Tom Friedman wants to laud the China’s political leadership for their ability to get big things done economically while distancing himself from government’s authoritarian controls on politics. As mentioned in the prior post, Craig Pirrong responds that “it’s a package deal. Governments who think about people purely instrumentally, who think that they can push them around to achieve this economic result or build that glittering piece of infrastructure have a tendency of engaging in brutal behavior.”
But even if we ignore the oppressive nature of the government with respect to political freedoms, as Friedman would like to do, we can’t ignore the oppression that is inherent in the the government’s ability to get big things done economically.
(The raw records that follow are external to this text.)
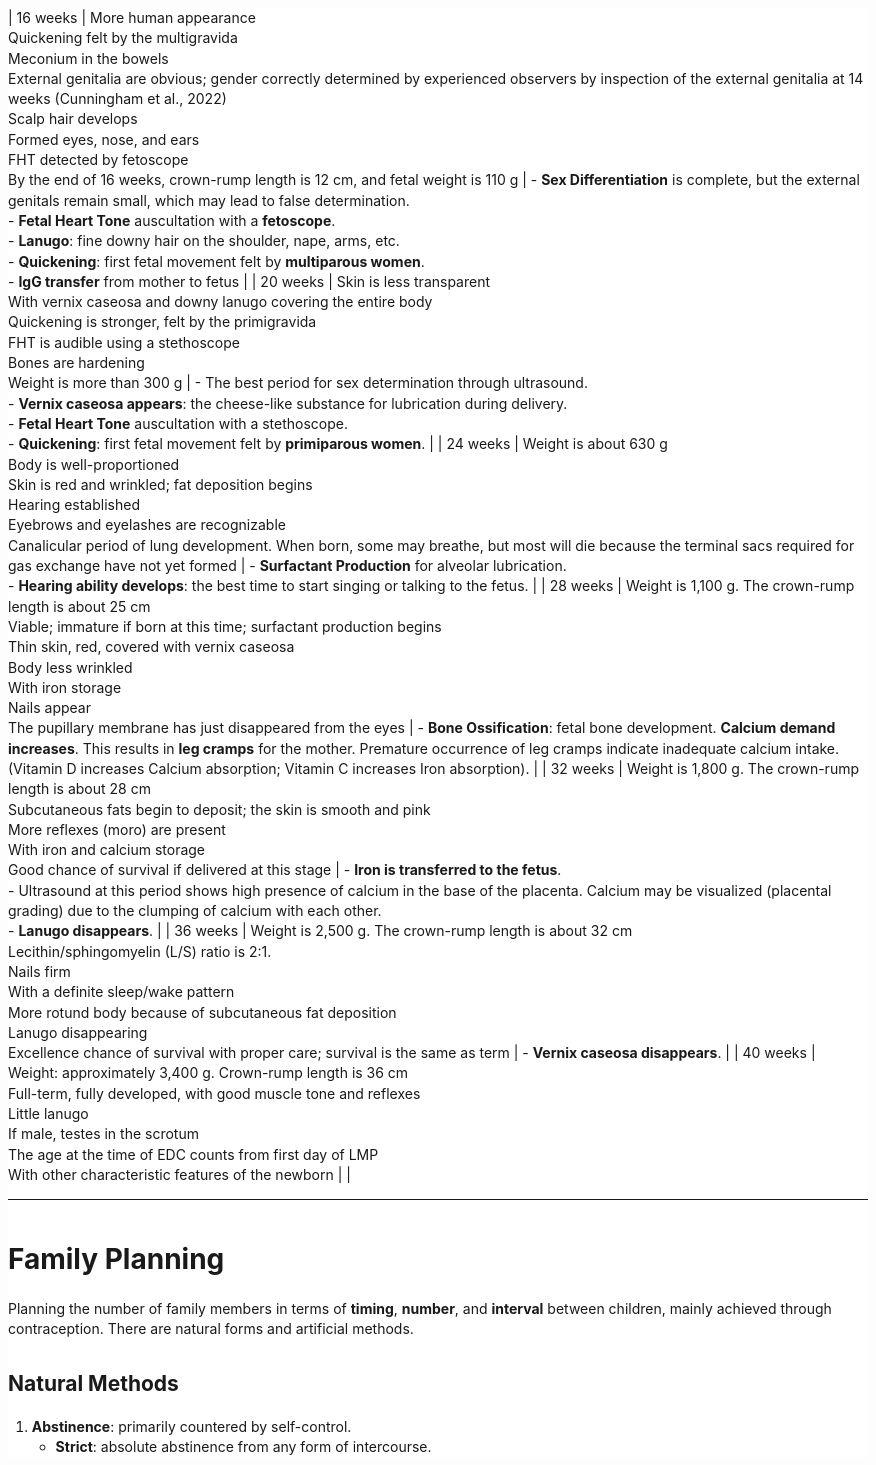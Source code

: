 | 16 weeks | More human appearance<br>Quickening felt by the multigravida<br>Meconium in the bowels<br>External genitalia are obvious; gender correctly determined by experienced observers by inspection of the external genitalia at 14 weeks (Cunningham et al., 2022)<br>Scalp hair develops<br>Formed eyes, nose, and ears<br>FHT detected by fetoscope<br>By the end of 16 weeks, crown-rump length is 12 cm, and fetal weight is 110 g | - **Sex Differentiation** is complete, but the external genitals remain small, which may lead to false determination.<br>- **Fetal Heart Tone** auscultation with a **fetoscope**.<br>- **Lanugo**: fine downy hair on the shoulder, nape, arms, etc.<br>- **Quickening**: first fetal movement felt by **multiparous women**.<br>- **IgG transfer** from mother to fetus |
| 20 weeks | Skin is less transparent<br>With vernix caseosa and downy lanugo covering the entire body<br>Quickening is stronger, felt by the primigravida<br>FHT is audible using a stethoscope<br>Bones are hardening<br>Weight is more than 300 g                                                                                                                                                                                          | - The best period for sex determination through ultrasound.<br>- **Vernix caseosa appears**: the cheese-like substance for lubrication during delivery.<br>- **Fetal Heart Tone** auscultation with a stethoscope.<br>- **Quickening**: first fetal movement felt by **primiparous women**.                                                                               |
| 24 weeks | Weight is about 630 g<br>Body is well-proportioned<br>Skin is red and wrinkled; fat deposition begins<br>Hearing established<br>Eyebrows and eyelashes are recognizable<br>Canalicular period of lung development. When born, some may breathe, but most will die because the terminal sacs required for gas exchange have not yet formed                                                                                        | - **Surfactant Production** for alveolar lubrication.<br>- **Hearing ability develops**: the best time to start singing or talking to the fetus.                                                                                                                                                                                                                          |
| 28 weeks | Weight is 1,100 g. The crown-rump length is about 25 cm<br>Viable; immature if born at this time; surfactant production begins<br>Thin skin, red, covered with vernix caseosa<br>Body less wrinkled<br>With iron storage<br>Nails appear<br>The pupillary membrane has just disappeared from the eyes                                                                                                                            | - **Bone Ossification**: fetal bone development. **Calcium demand increases**. This results in **leg cramps** for the mother. Premature occurrence of leg cramps indicate inadequate calcium intake. (Vitamin D increases Calcium absorption; Vitamin C increases Iron absorption).                                                                                       |
| 32 weeks | Weight is 1,800 g. The crown-rump length is about 28 cm<br>Subcutaneous fats begin to deposit; the skin is smooth and pink<br>More reflexes (moro) are present<br>With iron and calcium storage<br>Good chance of survival if delivered at this stage                                                                                                                                                                            | - **Iron is transferred to the fetus**.<br>- Ultrasound at this period shows high presence of calcium in the base of the placenta. Calcium may be visualized (placental grading) due to the clumping of calcium with each other.<br>- **Lanugo disappears**.                                                                                                              |
| 36 weeks | Weight is 2,500 g. The crown-rump length is about 32 cm<br>Lecithin/sphingomyelin (L/S) ratio is 2:1.<br>Nails firm<br>With a definite sleep/wake pattern<br>More rotund body because of subcutaneous fat deposition<br>Lanugo disappearing<br>Excellence chance of survival with proper care; survival is the same as term                                                                                                      | - **Vernix caseosa disappears**.                                                                                                                                                                                                                                                                                                                                          |
| 40 weeks | Weight: approximately 3,400 g. Crown-rump length is 36 cm<br>Full-term, fully developed, with good muscle tone and reflexes<br>Little lanugo<br>If male, testes in the scrotum<br>The age at the time of EDC counts from first day of LMP<br>With other characteristic features of the newborn                                                                                                                                   |                                                                                                                                                                                                                                                                                                                                                                           |
___
# Family Planning
Planning the number of family members in terms of **timing**, **number**, and **interval** between children, mainly achieved through contraception. There are natural forms and artificial methods.
## Natural Methods
1. **Abstinence**: primarily countered by self-control.
	- **Strict**: absolute abstinence from any form of intercourse.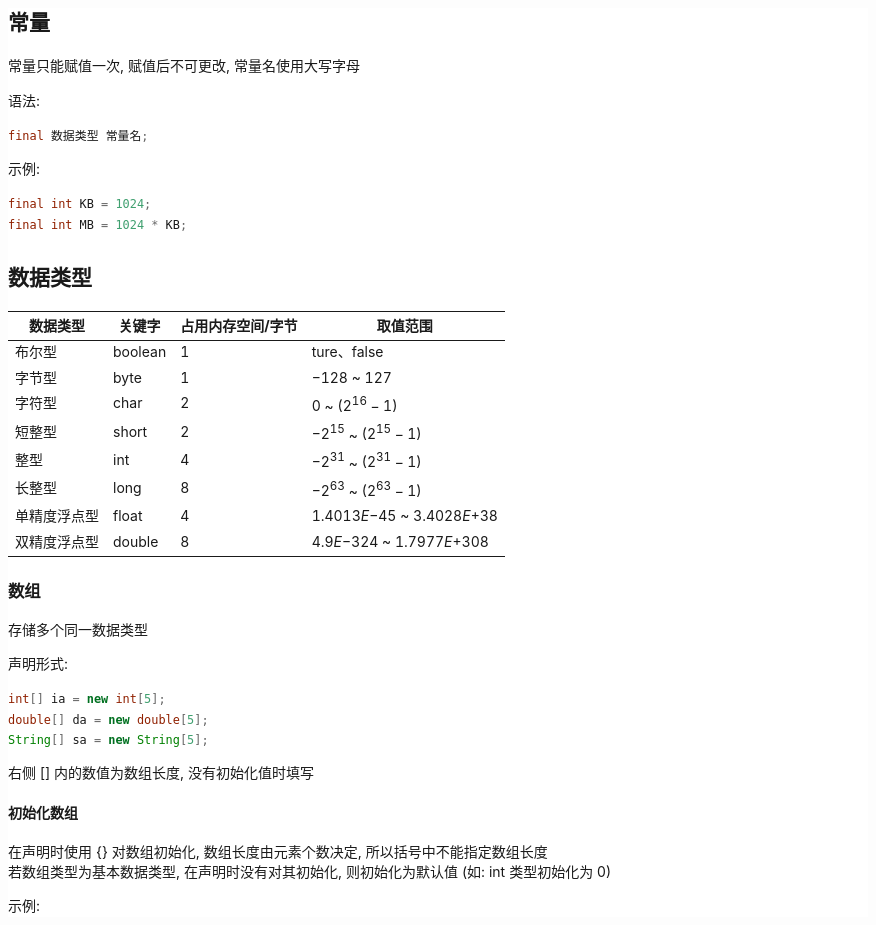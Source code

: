 ## 常量

常量只能赋值一次, 赋值后不可更改, 常量名使用大写字母

语法:

```java
final 数据类型 常量名;
```

示例:

```java
final int KB = 1024;
final int MB = 1024 * KB;
```

## 数据类型

| 数据类型 | 关键字 | 占用内存空间/字节 | 取值范围 |
| --- | --- | --- | --- |
| 布尔型 | boolean | 1 | ture、false |
| 字节型 | byte | 1 | $-128$ ~ $127$ |
| 字符型 | char | 2 | $0$ ~ $(2^{16} - 1)$ |
| 短整型 | short | 2 | $-2^{15}$ ~ $(2^{15} - 1)$ |
| 整型 | int | 4 | $-2^{31}$ ~ $(2^{31} - 1)$ |
| 长整型 | long | 8 | $-2^{63}$ ~ $(2^{63} - 1)$ |
| 单精度浮点型 | float | 4 | $1.4013E{-45}$ ~ $3.4028E{+38}$ |
| 双精度浮点型 | double | 8 | $4.9E{-324}$ ~ $1.7977E{+308}$ |

### 数组

存储多个同一数据类型

声明形式:

```java
int[] ia = new int[5];
double[] da = new double[5];
String[] sa = new String[5];
```

右侧 [] 内的数值为数组长度, 没有初始化值时填写

#### 初始化数组

在声明时使用 {} 对数组初始化, 数组长度由元素个数决定, 所以括号中不能指定数组长度  
若数组类型为基本数据类型, 在声明时没有对其初始化, 则初始化为默认值 (如: int 类型初始化为 0)

示例:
A recent example: China’s efforts to control energy consumption. From the Associated Press via CNBC (September 8, 2010):
BEIJING – Chinese steel mills and mobile phone factories are being idled and thousands of homes in one area are doing without electricity as local governments order power cuts to meet energy-saving targets set by Beijing.
Rolling blackouts and enforced power cuts are affecting key industrial areas. The prosperous eastern city of Taizhou turned off street lights and ordered hotels and shopping malls to cut power use. In Anping County southwest of Beijing, an area known as China’s wire-manufacturing capital, thousands of factories and homes have endured daylong blackouts over the past two weeks.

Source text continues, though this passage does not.